Freeview looks to drive ‘active choice’ with new brand building campaign
Once ubiquitous in UK households, Freeview has become a brand only passively engaged with. The platform hopes to change this with a new campaign, while attracting younger audiences and pushing its credentials in innovation.
In 2019, 27 million UK households had at least one television in their home. In amongst Netflix, Amazon Prime, iPlayer and Sky, millions of those TVs will offer viewers access to Freeview, the free digital TV platform.
But while the widespread reach of its service means it claims a substantial audience, Freeview’s marketing boss acknowledges that it may have become seen as a “default offer”.
The business therefore sees a “massive opportunity” to drive “active choice” and build stronger associations with its brand, engaging viewers and creating further inroads with younger audiences. As part of this ambition, Freeview has unveiled a new brand advertising campaign.

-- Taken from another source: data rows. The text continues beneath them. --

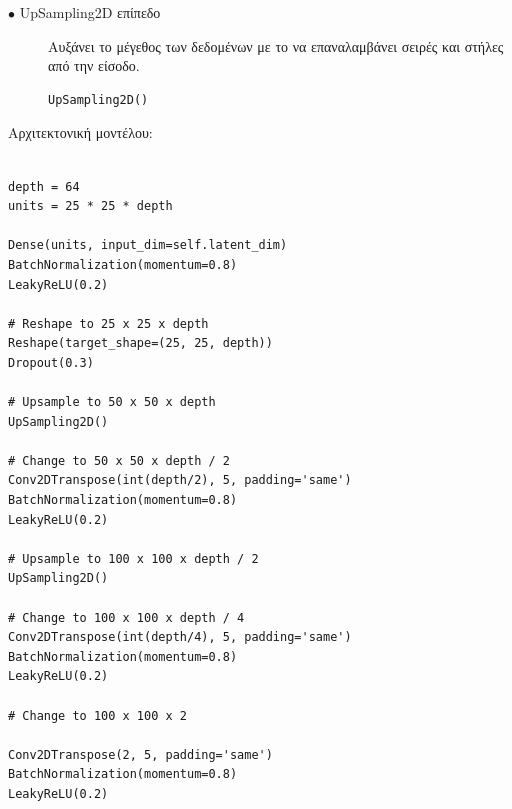 \begin{description}
\item[$\bullet$ UpSampling2D επίπεδο] Αυξάνει το μέγεθος των δεδομένων με το να επαναλαμβάνει σειρές και στήλες από την είσοδο. \cite{upsampling2d}
\begin{verbatim}
UpSampling2D() 
\end{verbatim}
\par
\end{description}

Αρχιτεκτονική μοντέλου:
\begin{verbatim}
        
depth = 64
units = 25 * 25 * depth
        
Dense(units, input_dim=self.latent_dim)
BatchNormalization(momentum=0.8)
LeakyReLU(0.2)

# Reshape to 25 x 25 x depth
Reshape(target_shape=(25, 25, depth))
Dropout(0.3)

# Upsample to 50 x 50 x depth
UpSampling2D()

# Change to 50 x 50 x depth / 2
Conv2DTranspose(int(depth/2), 5, padding='same')
BatchNormalization(momentum=0.8)
LeakyReLU(0.2)

# Upsample to 100 x 100 x depth / 2
UpSampling2D()

# Change to 100 x 100 x depth / 4
Conv2DTranspose(int(depth/4), 5, padding='same')
BatchNormalization(momentum=0.8)
LeakyReLU(0.2)

# Change to 100 x 100 x 2
        
Conv2DTranspose(2, 5, padding='same')
BatchNormalization(momentum=0.8)
LeakyReLU(0.2)
\end{verbatim}

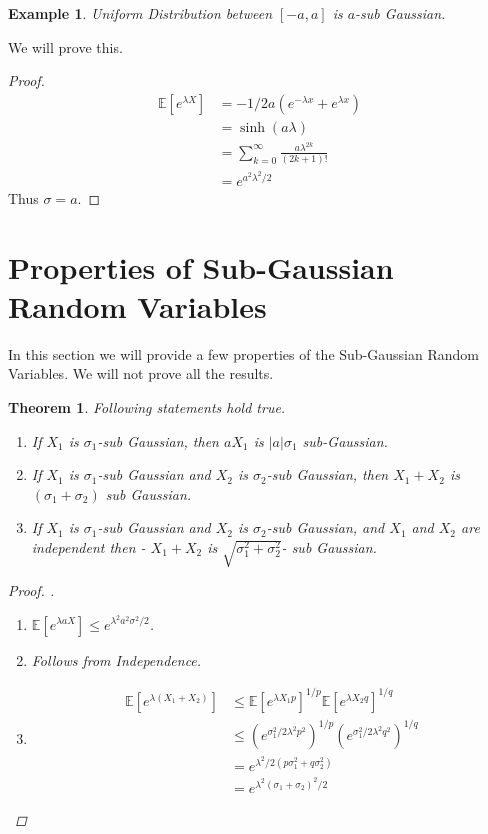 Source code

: \documentclass[10pt]{article}
\newcounter{lecnum}
\newtheorem{theorem}{Theorem}[lecnum]
\newtheorem{example}[ex]{Example}
\begin{document}
	\begin{example} 
		Uniform Distribution between $[-a, a]$ is $a$-sub Gaussian.	
	\end{example}
	
	We will prove this.
	\begin{proof}
		\begin{align*} 
		\mathbb{E}[e^{\lambda X}] &=  -1/2a(e^{-\lambda x} + e^{\lambda x}) \\
		&= \sinh(a\lambda) \\
		&= \sum_{k=0}^{\infty} \frac{a \lambda^{2k}}{(2k + 1)!} \\
		&= e^{a^{2}\lambda^{2}/2}
		\end{align*}
		Thus $\sigma = a$.
	\end{proof}
	
	\section{Properties of Sub-Gaussian Random Variables}
	In this section we will provide a few properties of the Sub-Gaussian Random Variables. We will not prove all the results.
	\begin{theorem} Following statements hold true.
		\begin{enumerate}
			\item 	If $X_1$ is $\sigma_1$-sub Gaussian, then $aX_1$ is $|a|\sigma_1$ sub-Gaussian.
			\item If $X_1$ is $\sigma_1$-sub Gaussian and $X_2$ is $\sigma_2$-sub Gaussian, then $X_1 + X_2$ is $(\sigma_1 + \sigma_2)$ sub Gaussian.
			
			\item  If $X_1$ is $\sigma_1$-sub Gaussian and $X_2$ is $\sigma_2$-sub Gaussian, and $X_1$ and $X_2$ are independent then - $X_1 + X_2$ is $\sqrt{\sigma_1^{2} + \sigma_2^{2}}$- sub Gaussian.
		\end{enumerate}
	
	\begin{proof}. 
		\begin{enumerate}
			\item $\mathbb{E}[e^{\lambda a X}] \le e^{\lambda^2 a^2 \sigma^2 /2}$.
			\item Follows from Independence.
			\item
			\begin{align*}
			\mathbb{E}[e^{\lambda(X_1 + X_2)}] &\le \mathbb{E}[e^{\lambda X_1 p}]^{1/p} \mathbb{E}[e^{\lambda X_2 q}]^{1/q} \\
							&\le (e^{\sigma_1^2/2 \lambda^2 p^2})^{1/p} (e^{\sigma_1^2/2 \lambda^2 q^2})^{1/q}\\
							&= e^{\lambda^2/2 (p \sigma_1^2 + q \sigma_2^{2} )}\\
							&= e^{\lambda^2 (\sigma_1 +  \sigma_2)^2/2}
			\end{align*}

		\end{enumerate}
	\end{proof}
	
	\end{theorem}
\end{document}
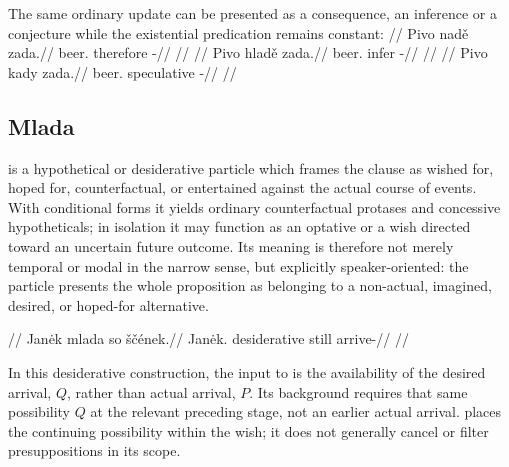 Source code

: \pex
{}
\xe

The same ordinary update can be presented as a consequence, an inference
or a conjecture while the existential predication remains constant:
\pex\label{ex:stance-household-contrast}
\a
\begingl
\glpreamble {}//
\gla Pivo nadě zada.//
\glb beer.\Dir{} therefore \NegExst{}-\Cont{}//
\glft {}//
\endgl
\a
\begingl
\glpreamble {}//
\gla Pivo hladě zada.//
\glb beer.\Dir{} infer \NegExst{}-\Cont{}//
\glft {}//
\endgl
\a
\begingl
\glpreamble {}//
\gla Pivo kady zada.//
\glb beer.\Dir{} speculative \NegExst{}-\Cont{}//
\glft {}//
\endgl
\xe

\subsection{Mlada}  is a hypothetical or desiderative particle
which frames the
clause as wished for, hoped for, counterfactual, or entertained against the
actual course of events. With conditional forms it yields ordinary
counterfactual protases and concessive hypotheticals; in isolation it may
function as an optative  or a wish directed toward an uncertain
future outcome. Its meaning is therefore not merely temporal or modal in the
narrow sense, but explicitly speaker-oriented: the particle presents the whole
proposition as belonging to a non-actual, imagined, desired, or hoped-for
alternative.

\pex
\begingl
\glpreamble {}//
\gla Janėk mlada so ščének.//
\glb Janėk.\Dir{} desiderative still arrive-\Pf{}//
\glft {}//
\endgl
\xe

In this desiderative construction, the input to  is the availability
of the desired arrival, $Q$, rather than actual arrival, $P$. Its background
requires that same possibility $Q$ at the relevant preceding stage, not an
earlier actual arrival.  places the continuing possibility within
the wish; it does not generally cancel or filter presuppositions in its scope.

“There are definitely people who perhaps don’t know that they have Freeview TVs in their house,” says head of marketing Neema Shah, speaking to Marketing Week.
“So one of the things we are trying to do is drive what we describe as active choice. Making sure that when people go to buy a TV, they want a Freeview Play TV because they recognise what it offers – which is free, affordable content all in one place. And making sure that there is that connection with us as a brand as opposed to becoming a default offer, which maybe in the past has been the case.”
Active choice is a metric the brand regularly measures and has seen increase over recent years, Shah claims.
We haven’t given up on young people and I don’t think they’ve given up on us. That’s a massive opportunity.
Neema Shah, Freeview
Launched today (26 October) during The Great British Bake Off, Freeview’s new TV campaign celebrates its free range of programming with an animated spot centred on two alien characters. The Queen is on the brink of invading Earth when her assistant Colin interrupts, having picking up some Freeview channels on the spaceship screen. After becoming enthralled, the duo abandon their enslavement plans to watch a show.
Following a 60-second launch ad, the campaign – created by Anomaly – will be adapted to showcase the most popular shows of the moment in a series of 30-second cuts, which will also feature content from the likes of Amazon Prime and Now.
The campaign will run across ITV and Channel 4, as well as on-demand on ITV Hub and All 4 to reach a younger audience. This will be supported by video advertising on platforms including YouTube and Facebook. Through its social media channels, Freeview will then adopt a long-term strategy to build out the new brand characters.
“What we wanted to do is to create a campaign that still puts content at the front and centre of what are doing, as we know that drives emotion, but also reminds people of all the great content that we have on the platform, because sometimes people forget that they’re actually watching it on Freeview or its available on Freeview,” Shah says. “We absolutely wanted to make sure we’re reminding viewers of that.”
But the brand also needed to create something memorable by making its creative work as hard as possible, as it can’t match its industry competitors on budget. Seeing how hard characters can work for brands, such as Compare the Market’s meerkats and Churchill, was the inspiration behind Freeview creating its own.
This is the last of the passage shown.